There are a few different explanations why you may need revision surgery. Some common reasons are loose implants, unaligned part, joint infection, and knee instability. Most people who undergo this surgery approach their doctors with complaints of significant pain. Though the pain is enough to warrant revision surgery, your doctor will want to uncover exactly why you are experiencing the pain. That way, they can address the underlying issue and prevent the pain from occurring again in the future. Talk to a doctor at one of the best joint replacement programs in Jacksonville, FL, for more information about why you may need revision knee surgery.

How Do Implants Wear Out?

Knee replacements are typically created with metal caps that cover the top of the shin bone and the end of the thigh bone. Between the caps in a piece of plastic that offers a smooth surface necessary for bending the implant. The plastic piece, however, can wear out, either gradually or in one sudden failure.
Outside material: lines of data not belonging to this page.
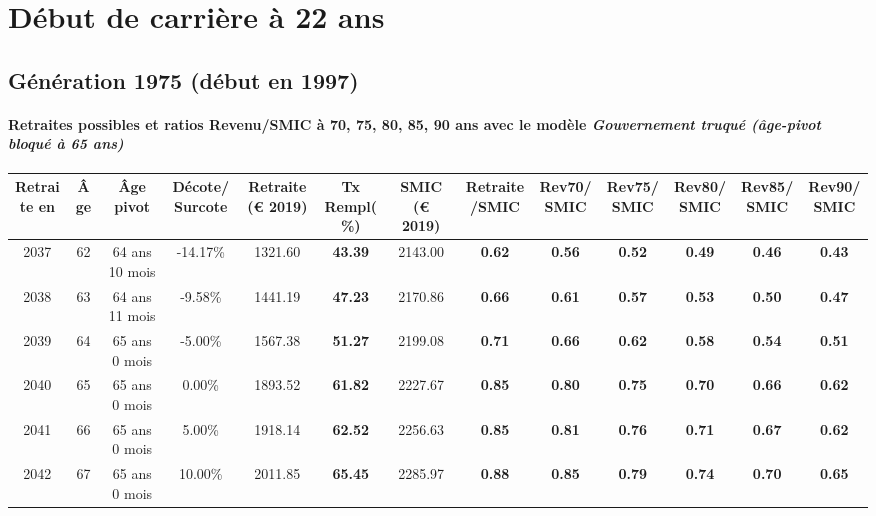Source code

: \section{Début de carrière à 22 ans} 

\subsection{Génération 1975 (début en 1997)} 

\paragraph{Retraites possibles et ratios Revenu/SMIC à 70, 75, 80, 85, 90 ans avec le modèle \emph{Gouvernement truqué (âge-pivot bloqué à 65 ans)}}  
 
{ \scriptsize \begin{center} 
\begin{tabular}[htb]{|c|c||c|c||c|c||c||c|c|c|c|c|c|} 
\hline 
 Retraite en &  Âge &  Âge pivot &  Décote/Surcote &  Retraite (\euro{} 2019) &  Tx Rempl(\%) &  SMIC (\euro{} 2019) &  Retraite/SMIC &  Rev70/SMIC &  Rev75/SMIC &  Rev80/SMIC &  Rev85/SMIC &  Rev90/SMIC \\ 
\hline \hline 
 2037 &  62 &  64 ans 10 mois &  -14.17\% &  1321.60 &  {\bf 43.39} &  2143.00 &  {\bf {\color{red} 0.62}} &  {\bf {\color{red} 0.56}} &  {\bf {\color{red} 0.52}} &  {\bf {\color{red} 0.49}} &  {\bf {\color{red} 0.46}} &  {\bf {\color{red} 0.43}} \\ 
\hline 
 2038 &  63 &  64 ans 11 mois &  -9.58\% &  1441.19 &  {\bf 47.23} &  2170.86 &  {\bf {\color{red} 0.66}} &  {\bf {\color{red} 0.61}} &  {\bf {\color{red} 0.57}} &  {\bf {\color{red} 0.53}} &  {\bf {\color{red} 0.50}} &  {\bf {\color{red} 0.47}} \\ 
\hline 
 2039 &  64 &  65 ans 0 mois &  -5.00\% &  1567.38 &  {\bf 51.27} &  2199.08 &  {\bf {\color{red} 0.71}} &  {\bf {\color{red} 0.66}} &  {\bf {\color{red} 0.62}} &  {\bf {\color{red} 0.58}} &  {\bf {\color{red} 0.54}} &  {\bf {\color{red} 0.51}} \\ 
\hline 
 2040 &  65 &  65 ans 0 mois &  0.00\% &  1893.52 &  {\bf 61.82} &  2227.67 &  {\bf {\color{red} 0.85}} &  {\bf {\color{red} 0.80}} &  {\bf {\color{red} 0.75}} &  {\bf {\color{red} 0.70}} &  {\bf {\color{red} 0.66}} &  {\bf {\color{red} 0.62}} \\ 
\hline 
 2041 &  66 &  65 ans 0 mois &  5.00\% &  1918.14 &  {\bf 62.52} &  2256.63 &  {\bf {\color{red} 0.85}} &  {\bf {\color{red} 0.81}} &  {\bf {\color{red} 0.76}} &  {\bf {\color{red} 0.71}} &  {\bf {\color{red} 0.67}} &  {\bf {\color{red} 0.62}} \\ 
\hline 
 2042 &  67 &  65 ans 0 mois &  10.00\% &  2011.85 &  {\bf 65.45} &  2285.97 &  {\bf {\color{red} 0.88}} &  {\bf {\color{red} 0.85}} &  {\bf {\color{red} 0.79}} &  {\bf {\color{red} 0.74}} &  {\bf {\color{red} 0.70}} &  {\bf {\color{red} 0.65}} \\ 
\hline 
\hline 
\end{tabular} 
\end{center} } 
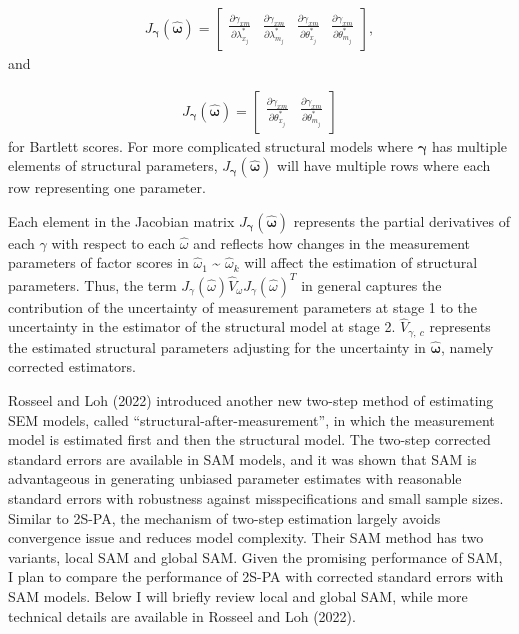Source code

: \documentclass[
  11pt,
  man]{apa6}
\begin{document}
\begin{align}
J_{\boldsymbol{\gamma}}(\boldsymbol{\hat{\omega}}) = 
\begin{bmatrix}
\frac{\partial \gamma_{xm}}{\partial \lambda_{x_{j}}^*} & \frac{\partial \gamma_{xm}}{\partial \lambda_{m_{j}}^*} & \frac{\partial \gamma_{xm}}{\partial \theta_{x_{j}}^*} & \frac{\partial \gamma_{xm}}{\partial \theta_{m_{j}}^*}
\end{bmatrix},
\end{align}
and

\begin{align}
J_{\boldsymbol{\gamma}}(\boldsymbol{\hat{\omega}}) = 
\begin{bmatrix}
\frac{\partial \gamma_{xm}}{\partial \theta_{x_{j}}^*} & \frac{\partial \gamma_{xm}}{\partial \theta_{m_{j}}^*}
\end{bmatrix}
\end{align}
for Bartlett scores. For more complicated structural models where \(\boldsymbol{\gamma}\) has multiple elements of structural parameters, \(J_{\boldsymbol{\gamma}}(\boldsymbol{\hat{\omega}})\) will have multiple rows where each row representing one parameter.

Each element in the Jacobian matrix \(J_{\boldsymbol{\gamma}}(\boldsymbol{\hat{\omega}})\) represents the partial derivatives of each \(\gamma\) with respect to each \(\hat{\omega}\) and reflects how changes in the measurement parameters of factor scores in \(\hat{\omega}_{1}\) \textasciitilde{} \(\hat{\omega}_{k}\) will affect the estimation of structural parameters. Thus, the term \(J_{\gamma}(\hat{\omega}) \hat{V}_{\omega} J_{\gamma}(\hat{\omega})^T\) in general captures the contribution of the uncertainty of measurement parameters at stage 1 to the uncertainty in the estimator of the structural model at stage 2. \(\hat{V}_{\gamma,\ c}\) represents the estimated structural parameters adjusting for the uncertainty in \(\boldsymbol{\hat{\omega}}\), namely corrected estimators.

Rosseel and Loh (2022) introduced another new two-step method of estimating SEM models, called ``structural-after-measurement'', in which the measurement model is estimated first and then the structural model. The two-step corrected standard errors are available in SAM models, and it was shown that SAM is advantageous in generating unbiased parameter estimates with reasonable standard errors with robustness against misspecifications and small sample sizes. Similar to 2S-PA, the mechanism of two-step estimation largely avoids convergence issue and reduces model complexity. Their SAM method has two variants, local SAM and global SAM. Given the promising performance of SAM, I plan to compare the performance of 2S-PA with corrected standard errors with SAM models. Below I will briefly review local and global SAM, while more technical details are available in Rosseel and Loh (2022).
\end{document}
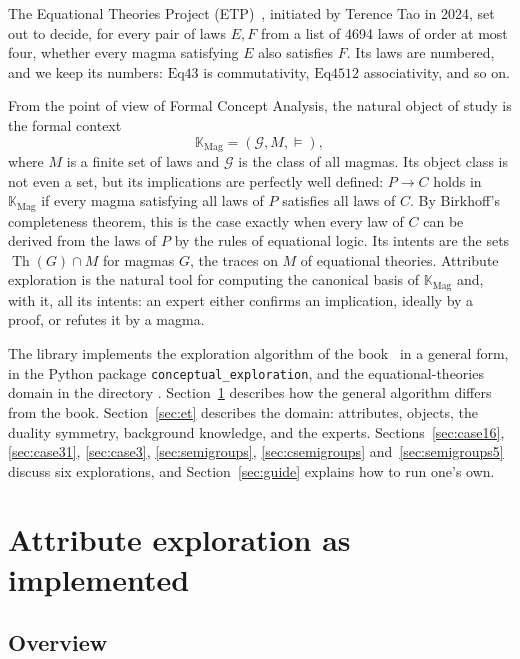 \documentclass[11pt,a4paper]{article}
\theoremstyle{definition}
\theoremstyle{remark}
\newcommand{\code}[1]{\texttt{#1}}
\newcommand{\Eq}[1]{\mathrm{Eq}#1}
\newcommand{\Th}{\operatorname{Th}}
\begin{document}
The Equational Theories Project (ETP)~\cite{ETP25}, initiated by Terence Tao in 2024, set out to decide, for every pair of laws $E, F$ from a list of 4694 laws of order at most four, whether every magma satisfying $E$ also satisfies $F$. Its laws are numbered, and we keep its numbers: $\Eq{43}$ is commutativity, $\Eq{4512}$ associativity, and so on.

From the point of view of Formal Concept Analysis, the natural object of study is the formal context
\[
  \mathbb{K}_{\mathrm{Mag}} = (\mathcal{G}, M, \models),
\]
where $M$ is a finite set of laws and $\mathcal{G}$ is the class of all magmas. Its object class is not even a set, but its implications are perfectly well defined: $P \to C$ holds in $\mathbb{K}_{\mathrm{Mag}}$ if every magma satisfying all laws of $P$ satisfies all laws of $C$. By Birkhoff's completeness theorem, this is the case exactly when every law of $C$ can be derived from the laws of $P$ by the rules of equational logic. Its intents are the sets $\Th(G) \cap M$ for magmas $G$, the traces on $M$ of equational theories. Attribute exploration is the natural tool for computing the canonical basis of $\mathbb{K}_{\mathrm{Mag}}$ and, with it, all its intents: an expert either confirms an implication, ideally by a proof, or refutes it by a magma.

The library implements the exploration algorithm of the book~\cite{GO16} in a general form, in the Python package \code{conceptual\_exploration}, and the equational-theories domain in the directory . Section~\ref{sec:library} describes how the general algorithm differs from the book. Section~\ref{sec:et} describes the domain: attributes, objects, the duality symmetry, background knowledge, and the experts. Sections~\ref{sec:case16}, \ref{sec:case31}, \ref{sec:case3}, \ref{sec:semigroups}, \ref{sec:csemigroups} and~\ref{sec:semigroups5} discuss six explorations, and Section~\ref{sec:guide} explains how to run one's own.

\section{Attribute exploration as implemented}\label{sec:library}

\subsection{Overview}
\end{document}
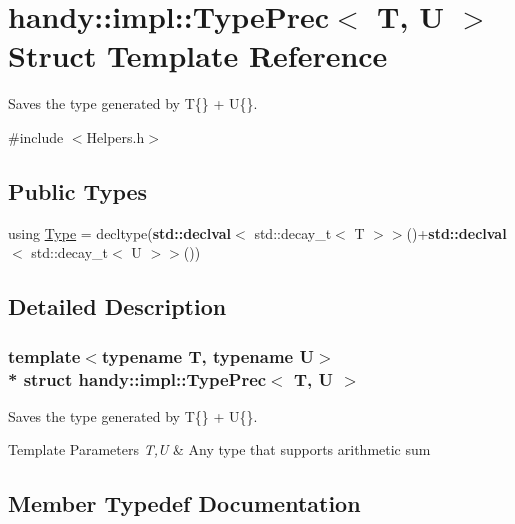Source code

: \hypertarget{structhandy_1_1impl_1_1TypePrec}{}\section{handy\+:\+:impl\+:\+:Type\+Prec$<$ T, U $>$ Struct Template Reference}
\label{structhandy_1_1impl_1_1TypePrec}


Saves the type generated by {\ttfamily T\{\}} + {\ttfamily U\{\}}.  




{\ttfamily \#include $<$Helpers.\+h$>$}

\subsection*{Public Types}
\begin{DoxyCompactItemize}
\item 
using \hyperlink{structhandy_1_1impl_1_1TypePrec_a583c07afc0afda9be823a137bc113020}{Type} = decltype({\bf std\+::declval}$<$ std\+::decay\+\_\+t$<$ T $>$$>$()+{\bf std\+::declval}$<$ std\+::decay\+\_\+t$<$ U $>$$>$())
\end{DoxyCompactItemize}


\subsection{Detailed Description}
\subsubsection*{template$<$typename T, typename U$>$\\*
struct handy\+::impl\+::\+Type\+Prec$<$ T, U $>$}

Saves the type generated by {\ttfamily T\{\}} + {\ttfamily U\{\}}. 


\begin{DoxyTemplParams}{Template Parameters}
{\em T,U} & Any type that supports arithmetic sum \\
\hline
\end{DoxyTemplParams}


\subsection{Member Typedef Documentation}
This piece can wear out faster if the implant was not correctly aligned, the knee is too loose, or if the patient takes part in activities that put too much stress on the implant.
Knee scar

Are Revisions More Complicated?

Yes, revision replacement surgery is often more complex the second time around. Following the first surgery, scar tissue develops, and soft tissue becomes harder to identify, making the second surgery harder. Additionally, during the first surgery, some bone is removed. During the revisions, more bone often must be removed. Ensuring there is enough bone to support the new implant can be challenging. That said, the majority of patients notice a considerable improvement in their knee following revision surgery.